§ Work task: Find the line with "- **Free Members**: Full community access" in the entries below, then reproduce it and every line after it down to and including the line with "- An individual", exactly.

§ Exercise data:
****************

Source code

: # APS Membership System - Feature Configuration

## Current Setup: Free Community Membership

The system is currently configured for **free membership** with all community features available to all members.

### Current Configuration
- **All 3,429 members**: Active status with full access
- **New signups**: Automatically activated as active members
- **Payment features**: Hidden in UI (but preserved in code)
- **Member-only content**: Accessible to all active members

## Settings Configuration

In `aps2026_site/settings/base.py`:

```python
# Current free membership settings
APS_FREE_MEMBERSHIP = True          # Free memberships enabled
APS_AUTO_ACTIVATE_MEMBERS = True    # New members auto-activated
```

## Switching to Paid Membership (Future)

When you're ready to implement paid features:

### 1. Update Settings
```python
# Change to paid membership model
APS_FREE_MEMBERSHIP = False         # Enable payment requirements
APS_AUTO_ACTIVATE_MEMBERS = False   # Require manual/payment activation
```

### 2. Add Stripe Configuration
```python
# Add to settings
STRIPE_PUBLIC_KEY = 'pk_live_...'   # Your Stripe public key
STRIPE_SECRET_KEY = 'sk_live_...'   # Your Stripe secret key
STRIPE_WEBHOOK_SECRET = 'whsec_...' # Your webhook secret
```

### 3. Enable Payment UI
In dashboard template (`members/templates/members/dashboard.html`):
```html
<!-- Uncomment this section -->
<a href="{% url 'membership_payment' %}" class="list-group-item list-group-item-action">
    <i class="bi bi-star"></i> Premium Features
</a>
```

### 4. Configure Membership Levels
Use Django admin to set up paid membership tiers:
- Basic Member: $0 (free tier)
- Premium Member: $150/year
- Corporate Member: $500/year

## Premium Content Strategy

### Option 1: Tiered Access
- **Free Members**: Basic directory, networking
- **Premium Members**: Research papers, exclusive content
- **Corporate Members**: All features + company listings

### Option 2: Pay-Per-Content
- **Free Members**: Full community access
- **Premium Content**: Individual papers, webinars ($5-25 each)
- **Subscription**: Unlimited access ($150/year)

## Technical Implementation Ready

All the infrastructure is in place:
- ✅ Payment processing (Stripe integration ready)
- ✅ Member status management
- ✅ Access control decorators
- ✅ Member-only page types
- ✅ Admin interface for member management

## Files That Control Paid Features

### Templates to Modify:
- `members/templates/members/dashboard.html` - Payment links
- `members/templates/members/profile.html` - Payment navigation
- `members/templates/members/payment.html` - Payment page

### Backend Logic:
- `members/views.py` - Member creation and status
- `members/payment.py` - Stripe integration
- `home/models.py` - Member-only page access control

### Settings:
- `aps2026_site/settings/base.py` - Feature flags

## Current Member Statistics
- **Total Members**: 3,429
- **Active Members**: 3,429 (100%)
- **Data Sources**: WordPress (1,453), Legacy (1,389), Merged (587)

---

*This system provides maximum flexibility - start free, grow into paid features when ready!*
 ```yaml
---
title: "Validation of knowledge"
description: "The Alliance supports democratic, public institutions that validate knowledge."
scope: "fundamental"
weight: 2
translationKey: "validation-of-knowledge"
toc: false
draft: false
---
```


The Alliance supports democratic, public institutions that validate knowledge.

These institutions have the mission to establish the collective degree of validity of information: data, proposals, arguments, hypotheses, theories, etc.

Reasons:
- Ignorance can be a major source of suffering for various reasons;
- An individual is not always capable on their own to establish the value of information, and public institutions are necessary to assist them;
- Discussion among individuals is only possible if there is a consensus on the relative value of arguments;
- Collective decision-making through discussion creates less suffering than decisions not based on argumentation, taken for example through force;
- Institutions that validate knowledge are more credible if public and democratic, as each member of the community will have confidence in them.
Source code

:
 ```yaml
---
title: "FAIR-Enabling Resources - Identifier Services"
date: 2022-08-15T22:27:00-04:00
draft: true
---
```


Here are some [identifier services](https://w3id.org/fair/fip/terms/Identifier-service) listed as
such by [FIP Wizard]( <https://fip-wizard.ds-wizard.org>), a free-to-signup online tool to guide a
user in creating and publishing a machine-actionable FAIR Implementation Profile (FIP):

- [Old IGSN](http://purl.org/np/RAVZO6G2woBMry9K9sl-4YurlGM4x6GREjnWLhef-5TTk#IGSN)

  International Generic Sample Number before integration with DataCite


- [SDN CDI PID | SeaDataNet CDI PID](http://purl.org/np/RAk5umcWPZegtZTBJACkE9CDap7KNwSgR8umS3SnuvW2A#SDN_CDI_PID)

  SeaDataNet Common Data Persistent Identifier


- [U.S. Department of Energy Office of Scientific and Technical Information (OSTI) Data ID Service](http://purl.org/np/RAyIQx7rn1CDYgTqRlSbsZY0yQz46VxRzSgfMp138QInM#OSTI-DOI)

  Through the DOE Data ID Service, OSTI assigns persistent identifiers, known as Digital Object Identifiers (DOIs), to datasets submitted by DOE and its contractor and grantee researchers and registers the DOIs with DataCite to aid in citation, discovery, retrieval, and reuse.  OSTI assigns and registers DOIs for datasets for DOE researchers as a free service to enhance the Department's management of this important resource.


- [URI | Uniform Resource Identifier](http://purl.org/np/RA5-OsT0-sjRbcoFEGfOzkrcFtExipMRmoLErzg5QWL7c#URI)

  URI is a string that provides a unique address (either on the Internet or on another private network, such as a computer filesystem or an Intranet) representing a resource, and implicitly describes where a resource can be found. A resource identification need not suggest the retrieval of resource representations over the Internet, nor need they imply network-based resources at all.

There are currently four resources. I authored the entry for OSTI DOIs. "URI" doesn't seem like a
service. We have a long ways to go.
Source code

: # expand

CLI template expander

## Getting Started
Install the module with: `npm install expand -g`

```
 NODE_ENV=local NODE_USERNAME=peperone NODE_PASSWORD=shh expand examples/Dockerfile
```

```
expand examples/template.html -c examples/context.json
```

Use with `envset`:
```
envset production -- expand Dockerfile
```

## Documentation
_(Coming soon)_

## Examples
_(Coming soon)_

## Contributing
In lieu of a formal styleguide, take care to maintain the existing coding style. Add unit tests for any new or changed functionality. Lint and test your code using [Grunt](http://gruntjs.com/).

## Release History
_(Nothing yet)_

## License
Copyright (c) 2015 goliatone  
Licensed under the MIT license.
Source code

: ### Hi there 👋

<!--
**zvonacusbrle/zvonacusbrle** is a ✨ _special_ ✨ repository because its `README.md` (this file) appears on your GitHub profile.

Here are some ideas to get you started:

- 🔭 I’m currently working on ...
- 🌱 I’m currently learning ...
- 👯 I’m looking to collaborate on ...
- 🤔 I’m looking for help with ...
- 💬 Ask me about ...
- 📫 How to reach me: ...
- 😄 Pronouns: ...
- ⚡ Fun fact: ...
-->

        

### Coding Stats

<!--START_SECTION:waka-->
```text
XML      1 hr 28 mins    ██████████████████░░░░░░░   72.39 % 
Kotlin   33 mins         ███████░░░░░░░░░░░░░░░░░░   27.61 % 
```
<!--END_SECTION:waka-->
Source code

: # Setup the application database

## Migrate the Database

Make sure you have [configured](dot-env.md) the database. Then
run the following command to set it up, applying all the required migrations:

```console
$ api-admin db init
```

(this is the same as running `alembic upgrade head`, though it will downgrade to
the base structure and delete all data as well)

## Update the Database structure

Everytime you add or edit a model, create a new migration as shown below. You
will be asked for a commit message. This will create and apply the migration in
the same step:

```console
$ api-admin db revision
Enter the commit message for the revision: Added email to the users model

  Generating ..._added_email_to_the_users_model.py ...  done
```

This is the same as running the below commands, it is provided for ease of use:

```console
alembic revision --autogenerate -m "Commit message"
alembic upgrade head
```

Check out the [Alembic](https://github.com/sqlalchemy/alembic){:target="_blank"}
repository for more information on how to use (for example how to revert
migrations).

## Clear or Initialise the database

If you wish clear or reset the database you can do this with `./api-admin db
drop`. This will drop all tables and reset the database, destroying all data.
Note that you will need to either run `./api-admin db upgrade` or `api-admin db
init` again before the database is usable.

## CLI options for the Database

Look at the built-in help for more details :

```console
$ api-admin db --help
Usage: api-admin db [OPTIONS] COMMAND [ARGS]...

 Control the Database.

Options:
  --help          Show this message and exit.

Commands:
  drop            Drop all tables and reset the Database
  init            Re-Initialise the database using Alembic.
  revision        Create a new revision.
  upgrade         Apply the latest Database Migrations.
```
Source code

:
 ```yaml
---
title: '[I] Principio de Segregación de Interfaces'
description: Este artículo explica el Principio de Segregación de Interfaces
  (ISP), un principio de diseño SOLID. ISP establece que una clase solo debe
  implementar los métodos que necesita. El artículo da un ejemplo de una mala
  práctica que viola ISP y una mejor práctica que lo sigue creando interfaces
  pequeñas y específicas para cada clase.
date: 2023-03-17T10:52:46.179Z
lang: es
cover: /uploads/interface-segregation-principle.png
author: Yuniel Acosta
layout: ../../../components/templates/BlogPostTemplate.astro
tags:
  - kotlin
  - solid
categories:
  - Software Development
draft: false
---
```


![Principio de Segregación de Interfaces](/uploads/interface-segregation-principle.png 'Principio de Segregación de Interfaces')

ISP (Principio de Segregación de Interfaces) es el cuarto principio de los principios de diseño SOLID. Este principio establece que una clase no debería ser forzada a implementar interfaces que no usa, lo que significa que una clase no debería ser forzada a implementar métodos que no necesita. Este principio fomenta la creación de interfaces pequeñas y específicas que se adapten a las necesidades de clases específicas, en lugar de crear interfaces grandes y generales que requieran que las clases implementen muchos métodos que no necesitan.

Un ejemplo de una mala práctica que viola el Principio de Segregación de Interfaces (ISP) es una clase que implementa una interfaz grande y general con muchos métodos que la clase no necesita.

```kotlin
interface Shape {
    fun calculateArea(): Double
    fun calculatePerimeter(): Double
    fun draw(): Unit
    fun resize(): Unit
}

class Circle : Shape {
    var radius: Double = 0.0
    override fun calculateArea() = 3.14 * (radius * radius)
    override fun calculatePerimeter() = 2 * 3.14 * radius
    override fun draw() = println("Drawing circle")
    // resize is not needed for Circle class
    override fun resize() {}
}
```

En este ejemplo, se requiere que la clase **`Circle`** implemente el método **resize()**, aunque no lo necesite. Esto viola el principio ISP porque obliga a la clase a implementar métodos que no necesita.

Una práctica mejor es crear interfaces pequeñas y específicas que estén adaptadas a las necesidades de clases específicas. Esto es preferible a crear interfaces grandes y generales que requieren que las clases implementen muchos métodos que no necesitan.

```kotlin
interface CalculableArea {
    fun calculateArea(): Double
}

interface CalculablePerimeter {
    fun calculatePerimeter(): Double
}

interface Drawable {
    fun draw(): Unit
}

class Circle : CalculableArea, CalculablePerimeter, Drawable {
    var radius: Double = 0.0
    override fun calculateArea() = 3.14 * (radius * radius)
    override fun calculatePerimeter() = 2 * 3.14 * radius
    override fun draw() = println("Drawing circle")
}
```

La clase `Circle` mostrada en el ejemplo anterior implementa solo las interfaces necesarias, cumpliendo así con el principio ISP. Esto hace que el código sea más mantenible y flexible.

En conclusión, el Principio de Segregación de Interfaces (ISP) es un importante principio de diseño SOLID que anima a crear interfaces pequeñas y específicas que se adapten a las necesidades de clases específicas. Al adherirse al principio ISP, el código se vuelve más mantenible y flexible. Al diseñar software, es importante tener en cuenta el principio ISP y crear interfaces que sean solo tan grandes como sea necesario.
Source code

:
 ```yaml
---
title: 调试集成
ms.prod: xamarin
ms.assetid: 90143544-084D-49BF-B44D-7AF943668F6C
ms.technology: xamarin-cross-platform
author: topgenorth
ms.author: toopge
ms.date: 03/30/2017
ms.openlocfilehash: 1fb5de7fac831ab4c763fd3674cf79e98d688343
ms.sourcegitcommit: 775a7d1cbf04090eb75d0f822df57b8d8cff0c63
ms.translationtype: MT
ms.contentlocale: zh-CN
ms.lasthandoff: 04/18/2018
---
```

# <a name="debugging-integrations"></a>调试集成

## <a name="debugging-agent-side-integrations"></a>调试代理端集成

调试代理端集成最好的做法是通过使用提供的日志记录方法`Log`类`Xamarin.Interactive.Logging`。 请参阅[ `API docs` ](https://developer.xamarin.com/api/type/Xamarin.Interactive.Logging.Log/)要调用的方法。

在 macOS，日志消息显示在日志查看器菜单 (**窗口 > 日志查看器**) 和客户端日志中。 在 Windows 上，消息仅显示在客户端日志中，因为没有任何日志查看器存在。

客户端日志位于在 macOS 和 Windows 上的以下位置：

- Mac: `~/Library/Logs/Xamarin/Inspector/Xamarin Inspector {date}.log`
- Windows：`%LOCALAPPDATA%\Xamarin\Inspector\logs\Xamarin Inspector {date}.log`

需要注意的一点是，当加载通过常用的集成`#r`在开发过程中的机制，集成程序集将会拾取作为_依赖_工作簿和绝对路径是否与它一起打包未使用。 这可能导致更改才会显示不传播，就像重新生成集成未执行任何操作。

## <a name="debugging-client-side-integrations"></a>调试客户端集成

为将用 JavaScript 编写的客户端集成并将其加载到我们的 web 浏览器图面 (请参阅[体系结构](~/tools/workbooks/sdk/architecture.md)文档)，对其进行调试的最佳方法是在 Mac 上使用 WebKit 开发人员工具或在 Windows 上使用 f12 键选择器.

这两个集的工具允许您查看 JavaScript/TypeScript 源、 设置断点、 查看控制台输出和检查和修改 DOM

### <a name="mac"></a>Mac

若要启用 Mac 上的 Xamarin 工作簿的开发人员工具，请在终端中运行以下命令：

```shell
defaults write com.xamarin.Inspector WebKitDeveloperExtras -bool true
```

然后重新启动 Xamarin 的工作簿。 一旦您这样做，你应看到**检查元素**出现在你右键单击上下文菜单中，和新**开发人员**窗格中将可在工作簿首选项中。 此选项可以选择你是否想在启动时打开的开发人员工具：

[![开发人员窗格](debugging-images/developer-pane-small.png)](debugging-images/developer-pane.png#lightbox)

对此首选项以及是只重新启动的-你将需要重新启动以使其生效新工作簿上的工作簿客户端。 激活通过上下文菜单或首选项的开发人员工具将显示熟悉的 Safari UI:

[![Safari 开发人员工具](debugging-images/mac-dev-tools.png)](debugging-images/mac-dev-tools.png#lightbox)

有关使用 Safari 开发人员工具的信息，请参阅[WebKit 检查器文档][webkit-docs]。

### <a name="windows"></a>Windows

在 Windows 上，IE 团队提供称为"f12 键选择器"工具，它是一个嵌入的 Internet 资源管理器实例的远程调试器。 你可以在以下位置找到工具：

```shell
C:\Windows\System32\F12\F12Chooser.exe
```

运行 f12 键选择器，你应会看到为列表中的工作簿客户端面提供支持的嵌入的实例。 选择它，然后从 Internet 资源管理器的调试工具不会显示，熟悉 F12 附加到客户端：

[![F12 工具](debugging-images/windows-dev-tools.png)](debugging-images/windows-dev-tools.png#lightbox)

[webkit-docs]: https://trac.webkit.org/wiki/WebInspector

****************

§ Completed exercise:
- **Free Members**: Full community access
- **Premium Content**: Individual papers, webinars ($5-25 each)
- **Subscription**: Unlimited access ($150/year)

## Technical Implementation Ready

All the infrastructure is in place:
- ✅ Payment processing (Stripe integration ready)
- ✅ Member status management
- ✅ Access control decorators
- ✅ Member-only page types
- ✅ Admin interface for member management

## Files That Control Paid Features

### Templates to Modify:
- `members/templates/members/dashboard.html` - Payment links
- `members/templates/members/profile.html` - Payment navigation
- `members/templates/members/payment.html` - Payment page

### Backend Logic:
- `members/views.py` - Member creation and status
- `members/payment.py` - Stripe integration
- `home/models.py` - Member-only page access control

### Settings:
- `aps2026_site/settings/base.py` - Feature flags

## Current Member Statistics
- **Total Members**: 3,429
- **Active Members**: 3,429 (100%)
- **Data Sources**: WordPress (1,453), Legacy (1,389), Merged (587)

---

*This system provides maximum flexibility - start free, grow into paid features when ready!*
 ```yaml
---
title: "Validation of knowledge"
description: "The Alliance supports democratic, public institutions that validate knowledge."
scope: "fundamental"
weight: 2
translationKey: "validation-of-knowledge"
toc: false
draft: false
---
```


The Alliance supports democratic, public institutions that validate knowledge.

These institutions have the mission to establish the collective degree of validity of information: data, proposals, arguments, hypotheses, theories, etc.

Reasons:
- Ignorance can be a major source of suffering for various reasons;
- An individual is not always capable on their own to establish the value of information, and public institutions are necessary to assist them;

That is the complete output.